- Data listing -

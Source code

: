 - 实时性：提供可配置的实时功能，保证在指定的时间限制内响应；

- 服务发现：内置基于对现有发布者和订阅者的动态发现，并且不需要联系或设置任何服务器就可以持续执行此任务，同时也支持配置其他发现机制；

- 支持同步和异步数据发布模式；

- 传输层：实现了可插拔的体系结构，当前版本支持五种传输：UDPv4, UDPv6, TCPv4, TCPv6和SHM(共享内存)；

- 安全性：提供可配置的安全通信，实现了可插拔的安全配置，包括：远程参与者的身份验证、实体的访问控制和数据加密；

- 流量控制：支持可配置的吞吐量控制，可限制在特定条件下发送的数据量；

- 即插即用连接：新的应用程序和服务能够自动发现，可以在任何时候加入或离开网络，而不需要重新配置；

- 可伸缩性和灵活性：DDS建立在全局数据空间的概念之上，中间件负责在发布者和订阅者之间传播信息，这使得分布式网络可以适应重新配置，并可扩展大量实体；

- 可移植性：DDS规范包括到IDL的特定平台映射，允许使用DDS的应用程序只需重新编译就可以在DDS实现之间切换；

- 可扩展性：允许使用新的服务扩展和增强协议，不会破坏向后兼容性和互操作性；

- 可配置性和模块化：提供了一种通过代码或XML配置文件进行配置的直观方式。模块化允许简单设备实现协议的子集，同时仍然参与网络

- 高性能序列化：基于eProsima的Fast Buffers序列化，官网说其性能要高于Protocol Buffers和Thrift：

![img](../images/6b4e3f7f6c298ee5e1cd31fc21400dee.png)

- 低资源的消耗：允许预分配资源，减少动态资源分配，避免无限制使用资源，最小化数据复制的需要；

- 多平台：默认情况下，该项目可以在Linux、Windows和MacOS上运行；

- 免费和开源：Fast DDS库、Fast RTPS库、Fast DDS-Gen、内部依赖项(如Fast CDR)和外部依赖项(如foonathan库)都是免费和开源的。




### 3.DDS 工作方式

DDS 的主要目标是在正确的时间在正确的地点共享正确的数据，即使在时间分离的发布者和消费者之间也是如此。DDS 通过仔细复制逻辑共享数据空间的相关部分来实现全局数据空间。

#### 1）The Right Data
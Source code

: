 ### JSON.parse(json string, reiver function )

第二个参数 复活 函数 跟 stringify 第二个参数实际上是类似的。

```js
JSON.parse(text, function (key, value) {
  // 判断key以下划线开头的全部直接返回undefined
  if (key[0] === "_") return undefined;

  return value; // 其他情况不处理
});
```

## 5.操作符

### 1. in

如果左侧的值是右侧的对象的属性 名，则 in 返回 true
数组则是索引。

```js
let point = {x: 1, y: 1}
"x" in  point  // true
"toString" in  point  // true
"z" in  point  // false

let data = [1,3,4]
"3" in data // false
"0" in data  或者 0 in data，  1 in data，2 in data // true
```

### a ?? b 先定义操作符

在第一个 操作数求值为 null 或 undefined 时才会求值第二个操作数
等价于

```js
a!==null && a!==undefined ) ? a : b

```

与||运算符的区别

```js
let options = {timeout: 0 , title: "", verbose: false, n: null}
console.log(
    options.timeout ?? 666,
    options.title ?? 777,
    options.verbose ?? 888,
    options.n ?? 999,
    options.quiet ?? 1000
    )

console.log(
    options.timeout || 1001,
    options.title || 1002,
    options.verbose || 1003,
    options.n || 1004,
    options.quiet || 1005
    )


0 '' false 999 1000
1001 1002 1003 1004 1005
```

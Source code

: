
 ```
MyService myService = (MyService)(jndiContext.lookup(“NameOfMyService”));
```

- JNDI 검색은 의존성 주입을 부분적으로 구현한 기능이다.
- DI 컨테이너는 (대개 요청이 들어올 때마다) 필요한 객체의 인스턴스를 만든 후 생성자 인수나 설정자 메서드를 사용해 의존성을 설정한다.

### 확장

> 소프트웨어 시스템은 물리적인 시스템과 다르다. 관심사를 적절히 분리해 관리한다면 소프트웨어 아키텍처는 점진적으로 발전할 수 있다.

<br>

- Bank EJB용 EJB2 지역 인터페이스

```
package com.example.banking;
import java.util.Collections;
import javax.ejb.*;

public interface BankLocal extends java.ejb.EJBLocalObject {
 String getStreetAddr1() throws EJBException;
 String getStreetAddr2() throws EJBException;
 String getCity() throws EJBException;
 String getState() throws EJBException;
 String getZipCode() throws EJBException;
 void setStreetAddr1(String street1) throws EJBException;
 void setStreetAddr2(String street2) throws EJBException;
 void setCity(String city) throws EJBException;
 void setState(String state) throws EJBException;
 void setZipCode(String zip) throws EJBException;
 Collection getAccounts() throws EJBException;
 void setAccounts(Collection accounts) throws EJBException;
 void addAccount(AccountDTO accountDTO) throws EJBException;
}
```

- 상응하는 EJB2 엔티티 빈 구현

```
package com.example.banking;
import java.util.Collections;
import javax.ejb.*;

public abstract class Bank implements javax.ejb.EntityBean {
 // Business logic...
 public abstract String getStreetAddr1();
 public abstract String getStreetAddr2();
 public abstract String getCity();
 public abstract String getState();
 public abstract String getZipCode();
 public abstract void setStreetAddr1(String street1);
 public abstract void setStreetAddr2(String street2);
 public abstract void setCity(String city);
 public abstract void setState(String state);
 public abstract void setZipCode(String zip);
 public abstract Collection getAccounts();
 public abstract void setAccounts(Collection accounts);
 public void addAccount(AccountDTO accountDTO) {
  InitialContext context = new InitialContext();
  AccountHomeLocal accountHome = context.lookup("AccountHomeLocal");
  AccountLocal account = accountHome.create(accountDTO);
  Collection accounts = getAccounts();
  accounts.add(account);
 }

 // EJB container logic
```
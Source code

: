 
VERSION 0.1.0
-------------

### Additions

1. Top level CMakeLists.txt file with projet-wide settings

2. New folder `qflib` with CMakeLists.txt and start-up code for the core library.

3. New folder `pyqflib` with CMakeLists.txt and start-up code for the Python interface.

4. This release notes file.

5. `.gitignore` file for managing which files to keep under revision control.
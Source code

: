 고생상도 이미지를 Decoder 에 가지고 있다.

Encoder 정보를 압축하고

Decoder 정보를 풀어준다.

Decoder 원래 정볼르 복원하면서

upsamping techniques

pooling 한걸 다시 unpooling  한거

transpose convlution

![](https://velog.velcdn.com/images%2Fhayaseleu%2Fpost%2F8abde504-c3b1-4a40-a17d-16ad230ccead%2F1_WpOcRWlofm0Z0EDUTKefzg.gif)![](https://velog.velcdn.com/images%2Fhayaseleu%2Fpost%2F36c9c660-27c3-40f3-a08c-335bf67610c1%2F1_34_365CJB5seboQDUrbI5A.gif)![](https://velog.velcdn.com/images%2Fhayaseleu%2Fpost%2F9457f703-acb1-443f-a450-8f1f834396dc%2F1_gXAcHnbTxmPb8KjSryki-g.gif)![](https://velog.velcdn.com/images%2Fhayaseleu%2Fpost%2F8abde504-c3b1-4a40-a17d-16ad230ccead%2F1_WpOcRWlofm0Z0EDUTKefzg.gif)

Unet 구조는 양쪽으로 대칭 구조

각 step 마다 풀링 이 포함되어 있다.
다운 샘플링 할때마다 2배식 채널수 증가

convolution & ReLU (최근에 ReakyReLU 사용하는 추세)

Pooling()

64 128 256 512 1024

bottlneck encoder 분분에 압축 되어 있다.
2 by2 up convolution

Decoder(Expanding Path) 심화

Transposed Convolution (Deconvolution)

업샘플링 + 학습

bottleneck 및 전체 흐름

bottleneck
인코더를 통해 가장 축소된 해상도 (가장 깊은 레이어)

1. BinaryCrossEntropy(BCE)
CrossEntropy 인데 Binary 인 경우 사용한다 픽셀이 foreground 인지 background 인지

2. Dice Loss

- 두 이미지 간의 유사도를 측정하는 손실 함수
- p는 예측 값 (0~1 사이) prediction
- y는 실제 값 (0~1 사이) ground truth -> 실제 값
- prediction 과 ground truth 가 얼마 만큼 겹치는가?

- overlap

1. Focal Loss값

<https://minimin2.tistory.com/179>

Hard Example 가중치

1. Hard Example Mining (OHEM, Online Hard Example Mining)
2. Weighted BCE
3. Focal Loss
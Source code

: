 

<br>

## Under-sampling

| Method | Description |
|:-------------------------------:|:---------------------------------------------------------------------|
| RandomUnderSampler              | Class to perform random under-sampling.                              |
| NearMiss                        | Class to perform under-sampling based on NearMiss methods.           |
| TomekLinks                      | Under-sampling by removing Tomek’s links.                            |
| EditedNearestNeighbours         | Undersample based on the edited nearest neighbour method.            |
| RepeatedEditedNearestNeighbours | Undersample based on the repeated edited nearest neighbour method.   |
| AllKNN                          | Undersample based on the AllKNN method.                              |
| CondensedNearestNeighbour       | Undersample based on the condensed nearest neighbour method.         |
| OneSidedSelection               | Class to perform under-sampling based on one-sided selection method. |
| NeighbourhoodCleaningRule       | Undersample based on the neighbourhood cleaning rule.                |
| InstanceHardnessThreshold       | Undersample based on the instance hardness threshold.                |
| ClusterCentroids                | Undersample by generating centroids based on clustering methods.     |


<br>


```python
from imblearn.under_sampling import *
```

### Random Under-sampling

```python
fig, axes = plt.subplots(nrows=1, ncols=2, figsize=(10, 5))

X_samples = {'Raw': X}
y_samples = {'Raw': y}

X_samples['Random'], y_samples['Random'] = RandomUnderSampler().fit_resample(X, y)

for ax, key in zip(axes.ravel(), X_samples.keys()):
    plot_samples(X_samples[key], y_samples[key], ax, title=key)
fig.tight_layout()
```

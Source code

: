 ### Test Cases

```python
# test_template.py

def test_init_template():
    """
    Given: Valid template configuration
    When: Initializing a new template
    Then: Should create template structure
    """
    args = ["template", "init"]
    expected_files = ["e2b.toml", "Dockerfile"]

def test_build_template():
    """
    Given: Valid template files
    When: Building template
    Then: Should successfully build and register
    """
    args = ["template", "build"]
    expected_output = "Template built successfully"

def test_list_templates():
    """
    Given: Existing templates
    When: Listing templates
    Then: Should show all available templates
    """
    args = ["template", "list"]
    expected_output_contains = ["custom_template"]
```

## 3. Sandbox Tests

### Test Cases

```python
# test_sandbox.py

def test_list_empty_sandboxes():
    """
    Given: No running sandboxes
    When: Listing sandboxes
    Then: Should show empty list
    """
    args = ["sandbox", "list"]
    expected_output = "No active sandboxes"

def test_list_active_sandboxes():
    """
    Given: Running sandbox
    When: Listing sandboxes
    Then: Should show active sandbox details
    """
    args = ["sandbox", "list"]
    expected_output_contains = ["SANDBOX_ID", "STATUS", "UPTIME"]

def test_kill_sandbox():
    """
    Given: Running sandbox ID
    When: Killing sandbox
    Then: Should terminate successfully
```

- Exercise aim -
Starting at the line that contains "2 by2 up convolution" and stopping after the line that contains "RepeatedEditedNearestNeighbours | Undersample", write out every line exactly as it appears above, and no other line.

- Solution -
2 by2 up convolution

Decoder(Expanding Path) 심화

Transposed Convolution (Deconvolution)

업샘플링 + 학습

bottleneck 및 전체 흐름

bottleneck
인코더를 통해 가장 축소된 해상도 (가장 깊은 레이어)

1. BinaryCrossEntropy(BCE)
CrossEntropy 인데 Binary 인 경우 사용한다 픽셀이 foreground 인지 background 인지

2. Dice Loss

- 두 이미지 간의 유사도를 측정하는 손실 함수
- p는 예측 값 (0~1 사이) prediction
- y는 실제 값 (0~1 사이) ground truth -> 실제 값
- prediction 과 ground truth 가 얼마 만큼 겹치는가?

- overlap

1. Focal Loss값

<https://minimin2.tistory.com/179>

Hard Example 가중치

1. Hard Example Mining (OHEM, Online Hard Example Mining)
2. Weighted BCE
3. Focal Loss
Source code

: 

<br>

## Under-sampling

| Method | Description |
|:-------------------------------:|:---------------------------------------------------------------------|
| RandomUnderSampler              | Class to perform random under-sampling.                              |
| NearMiss                        | Class to perform under-sampling based on NearMiss methods.           |
| TomekLinks                      | Under-sampling by removing Tomek’s links.                            |
| EditedNearestNeighbours         | Undersample based on the edited nearest neighbour method.            |
| RepeatedEditedNearestNeighbours | Undersample based on the repeated edited nearest neighbour method.   |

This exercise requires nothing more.